WHAT YOU SHOULD DO = Retype the data below, every word of it, exactly.

Dataset excerpts =
↓↓↓
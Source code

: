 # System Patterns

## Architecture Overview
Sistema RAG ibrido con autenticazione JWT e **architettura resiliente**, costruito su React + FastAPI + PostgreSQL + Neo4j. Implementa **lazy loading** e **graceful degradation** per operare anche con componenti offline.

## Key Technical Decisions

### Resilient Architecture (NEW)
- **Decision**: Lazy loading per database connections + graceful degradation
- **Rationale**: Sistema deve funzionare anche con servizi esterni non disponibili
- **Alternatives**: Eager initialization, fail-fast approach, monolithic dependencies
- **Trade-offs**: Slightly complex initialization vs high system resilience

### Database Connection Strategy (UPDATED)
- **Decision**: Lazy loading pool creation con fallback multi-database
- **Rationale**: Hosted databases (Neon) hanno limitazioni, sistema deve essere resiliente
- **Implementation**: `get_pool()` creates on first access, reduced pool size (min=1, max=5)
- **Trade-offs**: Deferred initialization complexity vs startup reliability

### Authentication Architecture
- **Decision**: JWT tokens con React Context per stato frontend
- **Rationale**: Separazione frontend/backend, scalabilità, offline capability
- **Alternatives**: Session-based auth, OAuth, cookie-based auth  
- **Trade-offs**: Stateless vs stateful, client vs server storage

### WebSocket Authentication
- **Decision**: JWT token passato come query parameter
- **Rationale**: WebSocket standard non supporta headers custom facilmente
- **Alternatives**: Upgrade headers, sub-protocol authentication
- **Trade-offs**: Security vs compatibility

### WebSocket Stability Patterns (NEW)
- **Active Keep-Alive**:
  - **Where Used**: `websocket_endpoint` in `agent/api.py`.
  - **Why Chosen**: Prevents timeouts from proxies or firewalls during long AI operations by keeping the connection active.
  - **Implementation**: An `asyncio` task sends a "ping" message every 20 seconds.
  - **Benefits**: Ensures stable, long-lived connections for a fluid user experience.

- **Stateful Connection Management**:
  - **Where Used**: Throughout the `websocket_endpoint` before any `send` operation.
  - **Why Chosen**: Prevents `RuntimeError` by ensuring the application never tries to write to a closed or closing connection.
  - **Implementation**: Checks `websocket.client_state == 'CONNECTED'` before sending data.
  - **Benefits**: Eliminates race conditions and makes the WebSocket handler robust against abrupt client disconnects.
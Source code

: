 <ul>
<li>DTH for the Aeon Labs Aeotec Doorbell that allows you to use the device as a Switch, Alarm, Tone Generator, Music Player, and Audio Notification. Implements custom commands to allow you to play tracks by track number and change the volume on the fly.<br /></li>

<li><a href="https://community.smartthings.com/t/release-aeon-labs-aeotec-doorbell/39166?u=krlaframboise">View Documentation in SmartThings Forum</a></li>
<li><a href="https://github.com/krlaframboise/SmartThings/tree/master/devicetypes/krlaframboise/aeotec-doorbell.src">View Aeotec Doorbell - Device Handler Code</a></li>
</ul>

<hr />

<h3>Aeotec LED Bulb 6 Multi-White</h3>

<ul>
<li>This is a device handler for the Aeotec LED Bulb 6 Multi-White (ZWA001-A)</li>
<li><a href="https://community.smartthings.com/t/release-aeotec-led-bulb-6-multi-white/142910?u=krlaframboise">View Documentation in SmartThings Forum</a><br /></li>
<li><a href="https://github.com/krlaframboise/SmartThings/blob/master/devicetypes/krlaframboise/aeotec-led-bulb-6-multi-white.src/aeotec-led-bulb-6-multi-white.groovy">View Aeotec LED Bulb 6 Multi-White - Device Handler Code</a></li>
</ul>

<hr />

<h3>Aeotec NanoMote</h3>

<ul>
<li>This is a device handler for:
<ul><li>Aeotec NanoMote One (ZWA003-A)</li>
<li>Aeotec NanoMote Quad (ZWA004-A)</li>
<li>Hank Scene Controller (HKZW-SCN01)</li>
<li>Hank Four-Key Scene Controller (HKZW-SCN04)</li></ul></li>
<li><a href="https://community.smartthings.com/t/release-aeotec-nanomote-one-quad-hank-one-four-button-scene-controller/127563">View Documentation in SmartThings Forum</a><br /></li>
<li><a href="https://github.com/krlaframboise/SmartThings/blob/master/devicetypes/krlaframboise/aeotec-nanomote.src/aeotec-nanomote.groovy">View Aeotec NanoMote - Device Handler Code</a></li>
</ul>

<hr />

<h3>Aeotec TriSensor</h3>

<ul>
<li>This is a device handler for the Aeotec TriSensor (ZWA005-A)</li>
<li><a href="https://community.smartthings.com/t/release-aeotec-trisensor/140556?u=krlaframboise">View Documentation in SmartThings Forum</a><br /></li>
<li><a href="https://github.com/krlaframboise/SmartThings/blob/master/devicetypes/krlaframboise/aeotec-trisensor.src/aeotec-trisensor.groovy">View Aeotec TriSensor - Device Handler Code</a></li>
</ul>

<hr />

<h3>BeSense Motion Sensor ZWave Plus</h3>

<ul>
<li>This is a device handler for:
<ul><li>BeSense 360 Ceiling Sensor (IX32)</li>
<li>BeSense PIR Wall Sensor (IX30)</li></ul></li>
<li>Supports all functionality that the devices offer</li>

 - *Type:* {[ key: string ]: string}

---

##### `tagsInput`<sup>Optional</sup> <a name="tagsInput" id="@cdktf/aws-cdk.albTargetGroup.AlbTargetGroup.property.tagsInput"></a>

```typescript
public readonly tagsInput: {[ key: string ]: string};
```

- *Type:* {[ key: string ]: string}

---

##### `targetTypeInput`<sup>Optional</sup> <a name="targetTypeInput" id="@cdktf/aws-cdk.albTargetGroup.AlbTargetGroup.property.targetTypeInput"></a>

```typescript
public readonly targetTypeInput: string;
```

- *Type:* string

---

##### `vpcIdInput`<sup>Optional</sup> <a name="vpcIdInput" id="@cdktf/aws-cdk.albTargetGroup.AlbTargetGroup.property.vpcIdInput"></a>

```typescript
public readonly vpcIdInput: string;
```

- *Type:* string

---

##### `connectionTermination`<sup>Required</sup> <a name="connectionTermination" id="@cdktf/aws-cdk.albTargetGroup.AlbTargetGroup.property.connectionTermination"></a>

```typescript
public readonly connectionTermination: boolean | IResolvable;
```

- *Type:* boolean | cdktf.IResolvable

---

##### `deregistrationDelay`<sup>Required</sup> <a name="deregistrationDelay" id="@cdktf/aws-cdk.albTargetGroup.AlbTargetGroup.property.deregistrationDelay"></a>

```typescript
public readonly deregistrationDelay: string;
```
↑↑↑
TASK OUTPUT =
Source code

: # System Patterns

## Architecture Overview
Sistema RAG ibrido con autenticazione JWT e **architettura resiliente**, costruito su React + FastAPI + PostgreSQL + Neo4j. Implementa **lazy loading** e **graceful degradation** per operare anche con componenti offline.

## Key Technical Decisions

### Resilient Architecture (NEW)
- **Decision**: Lazy loading per database connections + graceful degradation
- **Rationale**: Sistema deve funzionare anche con servizi esterni non disponibili
- **Alternatives**: Eager initialization, fail-fast approach, monolithic dependencies
- **Trade-offs**: Slightly complex initialization vs high system resilience

### Database Connection Strategy (UPDATED)
- **Decision**: Lazy loading pool creation con fallback multi-database
- **Rationale**: Hosted databases (Neon) hanno limitazioni, sistema deve essere resiliente
- **Implementation**: `get_pool()` creates on first access, reduced pool size (min=1, max=5)
- **Trade-offs**: Deferred initialization complexity vs startup reliability

### Authentication Architecture
- **Decision**: JWT tokens con React Context per stato frontend
- **Rationale**: Separazione frontend/backend, scalabilità, offline capability
- **Alternatives**: Session-based auth, OAuth, cookie-based auth  
- **Trade-offs**: Stateless vs stateful, client vs server storage

### WebSocket Authentication
- **Decision**: JWT token passato come query parameter
- **Rationale**: WebSocket standard non supporta headers custom facilmente
- **Alternatives**: Upgrade headers, sub-protocol authentication
- **Trade-offs**: Security vs compatibility

### WebSocket Stability Patterns (NEW)
- **Active Keep-Alive**:
  - **Where Used**: `websocket_endpoint` in `agent/api.py`.
  - **Why Chosen**: Prevents timeouts from proxies or firewalls during long AI operations by keeping the connection active.
  - **Implementation**: An `asyncio` task sends a "ping" message every 20 seconds.
  - **Benefits**: Ensures stable, long-lived connections for a fluid user experience.

- **Stateful Connection Management**:
  - **Where Used**: Throughout the `websocket_endpoint` before any `send` operation.
  - **Why Chosen**: Prevents `RuntimeError` by ensuring the application never tries to write to a closed or closing connection.
  - **Implementation**: Checks `websocket.client_state == 'CONNECTED'` before sending data.
  - **Benefits**: Eliminates race conditions and makes the WebSocket handler robust against abrupt client disconnects.
Source code

: <ul>
<li>DTH for the Aeon Labs Aeotec Doorbell that allows you to use the device as a Switch, Alarm, Tone Generator, Music Player, and Audio Notification. Implements custom commands to allow you to play tracks by track number and change the volume on the fly.<br /></li>

<li><a href="https://community.smartthings.com/t/release-aeon-labs-aeotec-doorbell/39166?u=krlaframboise">View Documentation in SmartThings Forum</a></li>
<li><a href="https://github.com/krlaframboise/SmartThings/tree/master/devicetypes/krlaframboise/aeotec-doorbell.src">View Aeotec Doorbell - Device Handler Code</a></li>
</ul>

<hr />

<h3>Aeotec LED Bulb 6 Multi-White</h3>

<ul>
<li>This is a device handler for the Aeotec LED Bulb 6 Multi-White (ZWA001-A)</li>
<li><a href="https://community.smartthings.com/t/release-aeotec-led-bulb-6-multi-white/142910?u=krlaframboise">View Documentation in SmartThings Forum</a><br /></li>
<li><a href="https://github.com/krlaframboise/SmartThings/blob/master/devicetypes/krlaframboise/aeotec-led-bulb-6-multi-white.src/aeotec-led-bulb-6-multi-white.groovy">View Aeotec LED Bulb 6 Multi-White - Device Handler Code</a></li>
</ul>

<hr />

<h3>Aeotec NanoMote</h3>

<ul>
<li>This is a device handler for:
<ul><li>Aeotec NanoMote One (ZWA003-A)</li>
<li>Aeotec NanoMote Quad (ZWA004-A)</li>
<li>Hank Scene Controller (HKZW-SCN01)</li>
<li>Hank Four-Key Scene Controller (HKZW-SCN04)</li></ul></li>
<li><a href="https://community.smartthings.com/t/release-aeotec-nanomote-one-quad-hank-one-four-button-scene-controller/127563">View Documentation in SmartThings Forum</a><br /></li>
<li><a href="https://github.com/krlaframboise/SmartThings/blob/master/devicetypes/krlaframboise/aeotec-nanomote.src/aeotec-nanomote.groovy">View Aeotec NanoMote - Device Handler Code</a></li>
</ul>

<hr />

<h3>Aeotec TriSensor</h3>

<ul>
<li>This is a device handler for the Aeotec TriSensor (ZWA005-A)</li>
<li><a href="https://community.smartthings.com/t/release-aeotec-trisensor/140556?u=krlaframboise">View Documentation in SmartThings Forum</a><br /></li>
<li><a href="https://github.com/krlaframboise/SmartThings/blob/master/devicetypes/krlaframboise/aeotec-trisensor.src/aeotec-trisensor.groovy">View Aeotec TriSensor - Device Handler Code</a></li>
</ul>

<hr />

<h3>BeSense Motion Sensor ZWave Plus</h3>

<ul>
<li>This is a device handler for:
<ul><li>BeSense 360 Ceiling Sensor (IX32)</li>
<li>BeSense PIR Wall Sensor (IX30)</li></ul></li>
<li>Supports all functionality that the devices offer</li>

 - *Type:* {[ key: string ]: string}

---

##### `tagsInput`<sup>Optional</sup> <a name="tagsInput" id="@cdktf/aws-cdk.albTargetGroup.AlbTargetGroup.property.tagsInput"></a>

```typescript
public readonly tagsInput: {[ key: string ]: string};
```

- *Type:* {[ key: string ]: string}

---

##### `targetTypeInput`<sup>Optional</sup> <a name="targetTypeInput" id="@cdktf/aws-cdk.albTargetGroup.AlbTargetGroup.property.targetTypeInput"></a>

```typescript
public readonly targetTypeInput: string;
```

- *Type:* string

---

##### `vpcIdInput`<sup>Optional</sup> <a name="vpcIdInput" id="@cdktf/aws-cdk.albTargetGroup.AlbTargetGroup.property.vpcIdInput"></a>

```typescript
public readonly vpcIdInput: string;
```

- *Type:* string

---

##### `connectionTermination`<sup>Required</sup> <a name="connectionTermination" id="@cdktf/aws-cdk.albTargetGroup.AlbTargetGroup.property.connectionTermination"></a>

```typescript
public readonly connectionTermination: boolean | IResolvable;
```

- *Type:* boolean | cdktf.IResolvable

---

##### `deregistrationDelay`<sup>Required</sup> <a name="deregistrationDelay" id="@cdktf/aws-cdk.albTargetGroup.AlbTargetGroup.property.deregistrationDelay"></a>

```typescript
public readonly deregistrationDelay: string;
```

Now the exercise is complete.